Vector Spaces: Redundant Axiom? Question
Why are the axioms for vector space independent?
More precisely $1x=x$ seems redundant...
(I take the axioms from: Wikipedia)
Explanation
One has for zero vector:
$$\lambda0+\lambda0=\lambda(0+0)=\lambda0\implies\lambda0=0$$
And for zero scalar:
$$0x+0x=(0+0)x=0x\implies0x=0$$
In familiar form:
$$\lambda x=0\implies\lambda=0\lor x=0$$
Threrefore one calculates:
$$1(1x+x^{-1})=1(1x)+1(x^{-1})=(11)x+1(x^{-1})=1x+1(x^{-1})=1(x+x^{-1})=10=0$$
Hence for nontrivial field:
$$1\neq0\implies1x+x^{-1}=0\implies1x=x$$
But where is the flaw in that check??
 A: The axioms of the list you cite are not independent, but $1x=x$ is not the problem.
Commutativity of addition follows from the other axioms; let $x,y\in V$ and set
$$
z=(1+1)(x+y)
$$
Then
$$
z=1(x+y)+1(x+y)=x+y+x+y
$$
(parentheses can be omitted because of associativity). On the other hand
$$
z=(1+1)x+(1+1)y=1x+1x+1y+1y=x+x+y+y
$$
Therefore, being $V,+$ a group, we can do
$$
(-x)+x+y+x+y+(-y)=(-x)+x+x+y+y+(-y)
$$
which gives
$$
y+x=x+y
$$

An correct objection would be that, removing the commutativity of addition axiom, only right zero and right opposites are assumed. However a general result about monoids applies.

Let $M$ be a (multiplicative) semigroup, with right identity $e$. If every element has a right $e$-inverse, then every element has a left $e$-inverse and the right identity $e$ is also a left identity.

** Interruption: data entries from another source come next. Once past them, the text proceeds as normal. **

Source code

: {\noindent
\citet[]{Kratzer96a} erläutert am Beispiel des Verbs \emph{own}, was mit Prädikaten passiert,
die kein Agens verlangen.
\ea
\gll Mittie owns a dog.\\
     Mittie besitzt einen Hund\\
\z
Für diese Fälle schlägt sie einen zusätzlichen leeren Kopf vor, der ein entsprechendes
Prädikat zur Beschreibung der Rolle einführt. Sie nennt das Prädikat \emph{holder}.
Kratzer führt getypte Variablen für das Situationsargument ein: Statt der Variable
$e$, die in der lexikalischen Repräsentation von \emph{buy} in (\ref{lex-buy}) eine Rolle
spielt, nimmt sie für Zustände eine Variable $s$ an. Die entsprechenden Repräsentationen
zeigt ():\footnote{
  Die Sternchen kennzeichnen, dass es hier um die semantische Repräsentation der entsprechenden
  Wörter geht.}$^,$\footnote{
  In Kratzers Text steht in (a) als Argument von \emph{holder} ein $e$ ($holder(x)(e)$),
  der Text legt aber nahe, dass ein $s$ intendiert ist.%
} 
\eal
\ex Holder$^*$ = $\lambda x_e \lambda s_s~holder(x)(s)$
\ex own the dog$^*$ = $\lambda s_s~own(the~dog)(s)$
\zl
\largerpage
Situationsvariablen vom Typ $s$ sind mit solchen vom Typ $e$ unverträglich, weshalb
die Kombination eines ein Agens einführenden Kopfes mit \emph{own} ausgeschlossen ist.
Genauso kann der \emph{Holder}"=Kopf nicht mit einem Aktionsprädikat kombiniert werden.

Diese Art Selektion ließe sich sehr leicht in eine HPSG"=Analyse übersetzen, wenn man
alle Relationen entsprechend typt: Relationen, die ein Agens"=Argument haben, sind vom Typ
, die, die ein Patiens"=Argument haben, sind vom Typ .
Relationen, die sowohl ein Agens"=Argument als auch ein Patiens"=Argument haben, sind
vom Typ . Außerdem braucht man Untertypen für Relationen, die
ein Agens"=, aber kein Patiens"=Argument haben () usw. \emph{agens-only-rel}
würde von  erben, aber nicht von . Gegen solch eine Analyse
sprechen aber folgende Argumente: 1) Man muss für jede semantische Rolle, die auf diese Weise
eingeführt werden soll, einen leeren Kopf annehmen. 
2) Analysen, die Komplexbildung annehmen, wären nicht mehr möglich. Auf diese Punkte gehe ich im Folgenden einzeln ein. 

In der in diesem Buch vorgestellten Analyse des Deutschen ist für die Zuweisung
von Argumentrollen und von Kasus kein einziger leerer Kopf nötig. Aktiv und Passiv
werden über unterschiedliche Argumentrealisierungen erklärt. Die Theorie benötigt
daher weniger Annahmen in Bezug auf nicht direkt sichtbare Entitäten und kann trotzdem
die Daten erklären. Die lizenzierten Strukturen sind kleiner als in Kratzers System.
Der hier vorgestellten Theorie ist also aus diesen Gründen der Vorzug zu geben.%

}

The assumption is that $ae=a$, for all $a\in M$, and that, for all $a\in M$, there exists $b\in M$ such that $ab=e$.
Let $a\in M$ and $b\in M$ such that $ab=e$. Then $bab=be=b$, so, if $c\in M$ and $bc=e$, we have $babc=bc$, hence $ba=e$. Moreover, $ea=aba=a$. Thus $e$ is also a left identity and $b$ a left inverse of $a$.
A: The axiom system you quote does not have
$$\lambda x=0\implies \lambda=0 \lor x=0 $$
as an axiom.
If we drop the axiom $1v=v$, the following becomes an example of a "vector space" over $\mathbb R$:


*

*$V=(\mathbb R,+)$, $F=(\mathbb R,+,\cdot)$

*for $\lambda \in F$ and $v\in V$ let $\lambda v=0$.


We do not want this to happen.
A: A mistake: You only showed that $\lambda=0$ or $x=0$ $\implies$ $\lambda x=0$.
You did not show the reverse implication: $\lambda x=0 \implies \lambda=0$ or $x=0$. A proof of that implication uses the axiom $1x=x$.
A standard counterexample of a structure that satisfies all the other axioms save $1x=x$ is the following:


*

*$V=\Bbb{F}^2$

*$(x_1,x_2)+(y_1,y_2)=(x_1+y_1,x_2+y_2)$, i.e. the usual componentwise vector addition

*$a*(x_1,x_2)=(ax_1,0)$.


The system $(V,+,*)$ satisfies all the other axioms but $1x=x$. Note that that reverse implication does not hold in this system:
$$1*(0,1)=(0,0)=0_V.$$
A: In order to prove
$$
\lambda x=0\implies \lambda=0\vee x=0\tag1
$$
you need to use the axiom $1x=x$. 
Here is how you prove (1): if $\lambda\neq0$, then $\lambda x=0$ implies
$$
\lambda^{-1}(\lambda x)=\lambda^{-1}(0)
$$
$$
(\lambda^{-1}\lambda)x=
0
$$
$$
1x
=0
$$
$$x=0$$
so $\lambda\neq0$ implies $x=0$, or equivalently, $\lambda=0\vee x=0$.
Thus, your proof of the axiom $1x=x$ being redundant goes in circles.